Ces obligations sont rangées dans deux grandes catégories :
- celles qui concernent les dispositions constructives,
- celles qui concernent l’exploitation des locaux.
Dans vos activités courantes, vous pourrez avoir besoin de connaitre cette dernière catégorie. Aussi, c’est celle que j’ai choisi de vous présenter.

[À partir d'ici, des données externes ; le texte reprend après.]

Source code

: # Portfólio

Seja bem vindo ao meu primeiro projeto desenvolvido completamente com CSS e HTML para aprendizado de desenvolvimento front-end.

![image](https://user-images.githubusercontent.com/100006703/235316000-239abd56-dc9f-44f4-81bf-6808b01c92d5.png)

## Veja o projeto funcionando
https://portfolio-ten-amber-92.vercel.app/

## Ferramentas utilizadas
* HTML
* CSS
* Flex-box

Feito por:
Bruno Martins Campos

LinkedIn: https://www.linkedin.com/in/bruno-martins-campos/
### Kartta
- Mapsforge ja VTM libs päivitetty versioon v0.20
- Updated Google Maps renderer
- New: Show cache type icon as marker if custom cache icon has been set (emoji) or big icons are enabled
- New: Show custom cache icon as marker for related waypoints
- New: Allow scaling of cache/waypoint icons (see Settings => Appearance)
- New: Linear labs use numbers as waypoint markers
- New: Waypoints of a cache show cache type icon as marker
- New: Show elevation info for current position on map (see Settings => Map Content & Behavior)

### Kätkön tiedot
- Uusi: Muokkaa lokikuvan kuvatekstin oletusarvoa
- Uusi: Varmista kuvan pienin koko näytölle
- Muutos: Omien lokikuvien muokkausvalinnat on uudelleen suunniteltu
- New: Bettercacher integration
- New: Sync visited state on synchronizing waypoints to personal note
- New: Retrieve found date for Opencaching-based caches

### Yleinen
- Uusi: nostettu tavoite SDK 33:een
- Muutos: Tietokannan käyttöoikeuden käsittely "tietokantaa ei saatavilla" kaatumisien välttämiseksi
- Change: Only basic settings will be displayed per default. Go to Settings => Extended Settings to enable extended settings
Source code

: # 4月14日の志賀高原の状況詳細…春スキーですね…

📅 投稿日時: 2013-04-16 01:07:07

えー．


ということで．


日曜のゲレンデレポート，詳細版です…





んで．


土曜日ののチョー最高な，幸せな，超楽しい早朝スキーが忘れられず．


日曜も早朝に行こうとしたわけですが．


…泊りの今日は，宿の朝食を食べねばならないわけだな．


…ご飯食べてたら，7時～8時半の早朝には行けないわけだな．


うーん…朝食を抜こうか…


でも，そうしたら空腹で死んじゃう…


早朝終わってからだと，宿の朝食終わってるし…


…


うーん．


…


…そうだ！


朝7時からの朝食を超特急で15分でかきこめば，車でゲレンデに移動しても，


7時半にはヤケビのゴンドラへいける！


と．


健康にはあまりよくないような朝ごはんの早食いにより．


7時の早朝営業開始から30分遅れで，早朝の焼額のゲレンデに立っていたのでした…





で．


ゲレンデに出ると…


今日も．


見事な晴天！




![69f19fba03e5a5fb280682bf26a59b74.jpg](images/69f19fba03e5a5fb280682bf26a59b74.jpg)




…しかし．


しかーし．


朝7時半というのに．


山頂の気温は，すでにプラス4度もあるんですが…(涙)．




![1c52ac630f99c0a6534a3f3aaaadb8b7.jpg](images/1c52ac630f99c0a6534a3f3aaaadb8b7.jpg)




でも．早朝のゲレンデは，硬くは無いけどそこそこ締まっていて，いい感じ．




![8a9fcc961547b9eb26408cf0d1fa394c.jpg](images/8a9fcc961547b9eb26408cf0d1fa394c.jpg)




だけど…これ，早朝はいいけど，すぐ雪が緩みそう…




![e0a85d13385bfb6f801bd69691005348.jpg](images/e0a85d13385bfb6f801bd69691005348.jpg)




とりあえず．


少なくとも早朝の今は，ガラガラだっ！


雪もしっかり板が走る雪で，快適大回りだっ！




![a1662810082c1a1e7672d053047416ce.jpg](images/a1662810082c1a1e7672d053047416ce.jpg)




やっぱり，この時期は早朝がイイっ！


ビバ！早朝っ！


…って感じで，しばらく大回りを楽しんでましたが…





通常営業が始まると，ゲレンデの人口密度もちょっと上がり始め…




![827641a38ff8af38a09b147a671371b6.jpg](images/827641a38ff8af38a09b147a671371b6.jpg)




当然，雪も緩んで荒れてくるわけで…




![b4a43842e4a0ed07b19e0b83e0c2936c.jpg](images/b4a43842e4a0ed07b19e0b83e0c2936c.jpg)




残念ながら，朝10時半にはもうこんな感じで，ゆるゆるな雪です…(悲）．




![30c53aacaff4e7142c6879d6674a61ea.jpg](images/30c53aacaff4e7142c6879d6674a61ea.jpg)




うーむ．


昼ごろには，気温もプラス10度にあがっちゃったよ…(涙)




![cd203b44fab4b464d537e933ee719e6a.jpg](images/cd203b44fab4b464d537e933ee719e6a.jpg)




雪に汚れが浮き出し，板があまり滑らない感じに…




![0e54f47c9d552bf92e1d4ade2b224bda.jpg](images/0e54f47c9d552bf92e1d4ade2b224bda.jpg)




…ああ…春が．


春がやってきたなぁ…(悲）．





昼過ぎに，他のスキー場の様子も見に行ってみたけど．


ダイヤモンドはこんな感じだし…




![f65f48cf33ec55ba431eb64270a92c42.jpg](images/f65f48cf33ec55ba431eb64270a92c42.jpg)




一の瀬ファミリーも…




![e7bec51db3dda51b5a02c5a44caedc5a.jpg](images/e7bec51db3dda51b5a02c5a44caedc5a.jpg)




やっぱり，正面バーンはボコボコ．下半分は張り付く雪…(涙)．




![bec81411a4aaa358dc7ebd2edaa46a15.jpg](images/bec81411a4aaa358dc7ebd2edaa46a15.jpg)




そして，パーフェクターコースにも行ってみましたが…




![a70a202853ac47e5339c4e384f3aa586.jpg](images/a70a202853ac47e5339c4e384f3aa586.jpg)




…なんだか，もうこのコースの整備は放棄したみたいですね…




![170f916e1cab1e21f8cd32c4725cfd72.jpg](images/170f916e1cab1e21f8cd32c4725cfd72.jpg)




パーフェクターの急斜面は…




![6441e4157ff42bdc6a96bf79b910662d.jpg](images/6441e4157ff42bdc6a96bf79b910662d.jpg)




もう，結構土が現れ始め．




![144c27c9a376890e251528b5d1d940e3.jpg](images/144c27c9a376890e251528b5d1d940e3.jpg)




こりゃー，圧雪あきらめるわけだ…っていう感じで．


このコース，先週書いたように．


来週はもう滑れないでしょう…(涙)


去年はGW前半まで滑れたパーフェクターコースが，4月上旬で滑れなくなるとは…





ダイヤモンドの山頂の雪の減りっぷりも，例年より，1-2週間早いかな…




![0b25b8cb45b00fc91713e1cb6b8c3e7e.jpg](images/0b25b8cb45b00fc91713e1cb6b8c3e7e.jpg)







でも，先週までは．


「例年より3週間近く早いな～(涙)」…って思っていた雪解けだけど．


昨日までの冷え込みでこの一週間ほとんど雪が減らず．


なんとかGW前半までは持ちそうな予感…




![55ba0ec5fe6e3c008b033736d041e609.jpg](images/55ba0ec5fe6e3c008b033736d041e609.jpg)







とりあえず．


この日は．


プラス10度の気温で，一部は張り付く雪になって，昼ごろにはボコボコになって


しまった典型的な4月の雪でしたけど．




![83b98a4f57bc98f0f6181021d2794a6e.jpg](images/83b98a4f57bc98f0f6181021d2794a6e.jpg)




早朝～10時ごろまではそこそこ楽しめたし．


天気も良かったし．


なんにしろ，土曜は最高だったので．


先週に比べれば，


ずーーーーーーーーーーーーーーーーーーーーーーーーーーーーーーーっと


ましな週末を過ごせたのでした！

Attention : ce qui suit ne traite que des établissements soumis au code du travail.
Les établissements recevant du public et les installations classées pour la protection de l’environnement (ICPE) sont soumis à des contraintes plus lourdes.

Evacuation dégagements: Ces dégagements sont toujours libres. Aucun objet, marchandise ou matériel ne doit faire obstacle à la circulation des personnes ou réduire la largeur des dégagements (Code du travail Art R4227-4
Il est interdit de déposer et de laisser séjourner les substances, préparations ou matières mentionnées aux articles R. 4227-22 et R. 4227-24 dans les escaliers, passages et couloirs, sous les escaliers ainsi qu’à proximité des issues des locaux et bâtiments. (Code du travail Art R4227-25)
Commentaire : il s’agit des matières explosives et inflammables

Eclairage de sécurité :
- Les établissements disposent d’un éclairage de sécurité permettant d’assurer l’évacuation des personnes en cas d’interruption accidentelle de l’éclairage normal. (Code du travail Art R4227-14)
- L’exploitant doit s’assurer :
• une fois par mois :
o du passage à la position de fonctionnement en cas de défaillance de l’alimentation normale et de l’allumage de toutes les lampes.
o de l’efficacité de la commande de mise en position de repos à distance et de la remise automatique en position de veille au retour de l’alimentation normale.
• une fois tous les six mois :
o de l’autonomie d’au moins 1 heure.
(Annexe de l’Arrêté du 26 février 2003 – § 8.3.)

Chauffage des locaux :
- Il est interdit d’employer pour le chauffage des combustibles liquides dont le point éclair est inférieur à 55 °C. (Code du travail Art R4227-16)
Commentaire : ne pas utiliser d‘appareil fonctionnant à l’alcool ou à l’essence dénaturée.
- Il est interdit de remplir les réservoirs des appareils de chauffage au cours du fonctionnement de l’appareil ou dans une pièce comportant des flammes, des éléments incandescents ou des surfaces portées à plus de 100 °C.(Code du travail Art R4227-17)

Extincteurs :
- Le premier secours contre l’incendie est assuré par des extincteurs en nombre suffisant et maintenus en bon état de fonctionnement.
• Au moins un extincteur portatif à eau pulvérisée d’une capacité minimale de 6 litres pour 200 mètres carrés de plancher.
• Au moins un appareil par niveau.
• En cas de risques particuliers, notamment électriques, dotation supplémentaire (nombre et type appropriés aux risques).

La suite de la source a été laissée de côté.